_Dataset records:_

◆ ◆ ◆

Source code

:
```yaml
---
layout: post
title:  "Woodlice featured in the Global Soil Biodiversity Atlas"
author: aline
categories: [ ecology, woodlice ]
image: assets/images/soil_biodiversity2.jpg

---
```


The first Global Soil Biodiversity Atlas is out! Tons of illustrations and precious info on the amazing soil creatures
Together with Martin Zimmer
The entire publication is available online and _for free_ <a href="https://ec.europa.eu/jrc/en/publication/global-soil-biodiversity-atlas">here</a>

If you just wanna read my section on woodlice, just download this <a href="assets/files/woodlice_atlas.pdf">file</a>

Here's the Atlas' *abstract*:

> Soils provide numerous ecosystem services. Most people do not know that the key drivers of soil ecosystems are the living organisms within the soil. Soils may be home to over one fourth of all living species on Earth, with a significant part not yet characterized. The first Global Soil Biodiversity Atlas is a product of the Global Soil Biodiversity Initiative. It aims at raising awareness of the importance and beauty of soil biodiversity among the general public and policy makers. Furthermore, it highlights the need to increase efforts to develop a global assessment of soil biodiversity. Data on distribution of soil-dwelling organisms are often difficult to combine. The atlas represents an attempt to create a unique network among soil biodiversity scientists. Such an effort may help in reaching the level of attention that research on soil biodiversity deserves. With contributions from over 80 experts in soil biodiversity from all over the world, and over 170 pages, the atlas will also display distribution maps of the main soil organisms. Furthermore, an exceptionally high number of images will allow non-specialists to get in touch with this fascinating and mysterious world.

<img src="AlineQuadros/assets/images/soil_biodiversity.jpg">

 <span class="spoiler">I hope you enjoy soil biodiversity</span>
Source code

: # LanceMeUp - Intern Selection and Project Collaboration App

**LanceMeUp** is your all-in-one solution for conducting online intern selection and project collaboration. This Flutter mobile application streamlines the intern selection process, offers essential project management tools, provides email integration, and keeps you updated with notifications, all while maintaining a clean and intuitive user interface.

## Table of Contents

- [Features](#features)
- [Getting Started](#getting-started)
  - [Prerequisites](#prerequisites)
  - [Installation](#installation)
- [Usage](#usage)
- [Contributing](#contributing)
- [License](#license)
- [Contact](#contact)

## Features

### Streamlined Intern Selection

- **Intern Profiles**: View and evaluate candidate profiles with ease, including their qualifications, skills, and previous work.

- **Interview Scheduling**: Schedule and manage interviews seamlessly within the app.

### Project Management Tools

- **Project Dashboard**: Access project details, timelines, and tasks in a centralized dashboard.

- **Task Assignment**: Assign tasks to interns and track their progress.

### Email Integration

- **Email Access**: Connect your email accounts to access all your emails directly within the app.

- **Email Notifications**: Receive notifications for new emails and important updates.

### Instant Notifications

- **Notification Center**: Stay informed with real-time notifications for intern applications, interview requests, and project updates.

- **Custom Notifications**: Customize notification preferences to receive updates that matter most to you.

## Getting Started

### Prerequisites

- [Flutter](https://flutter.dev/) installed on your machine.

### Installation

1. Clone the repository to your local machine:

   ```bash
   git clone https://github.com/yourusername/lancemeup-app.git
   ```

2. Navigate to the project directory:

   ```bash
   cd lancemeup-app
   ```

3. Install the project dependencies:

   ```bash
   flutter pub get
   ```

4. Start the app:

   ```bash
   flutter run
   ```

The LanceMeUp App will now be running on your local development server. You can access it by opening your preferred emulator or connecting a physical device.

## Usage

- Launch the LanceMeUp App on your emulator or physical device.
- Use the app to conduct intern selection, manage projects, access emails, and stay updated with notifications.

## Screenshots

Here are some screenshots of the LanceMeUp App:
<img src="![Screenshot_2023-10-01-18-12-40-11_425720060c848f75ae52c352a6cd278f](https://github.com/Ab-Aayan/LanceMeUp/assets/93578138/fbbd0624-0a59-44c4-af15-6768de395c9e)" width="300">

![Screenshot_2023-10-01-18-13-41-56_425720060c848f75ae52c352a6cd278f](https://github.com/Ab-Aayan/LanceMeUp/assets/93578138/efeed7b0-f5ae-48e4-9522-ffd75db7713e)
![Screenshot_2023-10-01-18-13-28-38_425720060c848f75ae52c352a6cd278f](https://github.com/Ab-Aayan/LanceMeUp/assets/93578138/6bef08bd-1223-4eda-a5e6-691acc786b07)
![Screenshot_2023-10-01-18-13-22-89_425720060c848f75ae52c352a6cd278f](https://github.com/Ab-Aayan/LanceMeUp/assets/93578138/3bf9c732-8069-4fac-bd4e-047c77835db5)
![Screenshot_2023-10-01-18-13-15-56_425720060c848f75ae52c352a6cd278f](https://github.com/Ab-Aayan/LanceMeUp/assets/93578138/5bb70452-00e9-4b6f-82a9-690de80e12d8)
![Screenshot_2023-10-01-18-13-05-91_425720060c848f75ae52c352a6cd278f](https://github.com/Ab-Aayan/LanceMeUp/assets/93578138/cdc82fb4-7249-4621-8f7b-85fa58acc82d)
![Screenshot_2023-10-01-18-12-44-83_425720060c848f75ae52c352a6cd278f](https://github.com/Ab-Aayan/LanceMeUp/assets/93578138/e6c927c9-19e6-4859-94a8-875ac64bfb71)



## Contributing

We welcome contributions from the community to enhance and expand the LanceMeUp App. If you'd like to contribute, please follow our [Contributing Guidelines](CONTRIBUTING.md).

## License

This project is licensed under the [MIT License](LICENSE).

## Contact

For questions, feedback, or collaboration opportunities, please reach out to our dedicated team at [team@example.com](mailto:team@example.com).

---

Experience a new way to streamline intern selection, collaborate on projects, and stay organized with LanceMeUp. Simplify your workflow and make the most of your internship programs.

◆ ◆ ◆

Please give back only the lines between the first line of the entries and the line with "Project Collaboration App", both ends included, word for word.

_SOLUTION TO THE PROBLEM:_
Source code

:
```yaml
---
layout: post
title:  "Woodlice featured in the Global Soil Biodiversity Atlas"
author: aline
categories: [ ecology, woodlice ]
image: assets/images/soil_biodiversity2.jpg

---
```


The first Global Soil Biodiversity Atlas is out! Tons of illustrations and precious info on the amazing soil creatures
Together with Martin Zimmer
The entire publication is available online and _for free_ <a href="https://ec.europa.eu/jrc/en/publication/global-soil-biodiversity-atlas">here</a>

If you just wanna read my section on woodlice, just download this <a href="assets/files/woodlice_atlas.pdf">file</a>

Here's the Atlas' *abstract*:

> Soils provide numerous ecosystem services. Most people do not know that the key drivers of soil ecosystems are the living organisms within the soil. Soils may be home to over one fourth of all living species on Earth, with a significant part not yet characterized. The first Global Soil Biodiversity Atlas is a product of the Global Soil Biodiversity Initiative. It aims at raising awareness of the importance and beauty of soil biodiversity among the general public and policy makers. Furthermore, it highlights the need to increase efforts to develop a global assessment of soil biodiversity. Data on distribution of soil-dwelling organisms are often difficult to combine. The atlas represents an attempt to create a unique network among soil biodiversity scientists. Such an effort may help in reaching the level of attention that research on soil biodiversity deserves. With contributions from over 80 experts in soil biodiversity from all over the world, and over 170 pages, the atlas will also display distribution maps of the main soil organisms. Furthermore, an exceptionally high number of images will allow non-specialists to get in touch with this fascinating and mysterious world.

<img src="AlineQuadros/assets/images/soil_biodiversity.jpg">

 <span class="spoiler">I hope you enjoy soil biodiversity</span>
Source code

: # LanceMeUp - Intern Selection and Project Collaboration App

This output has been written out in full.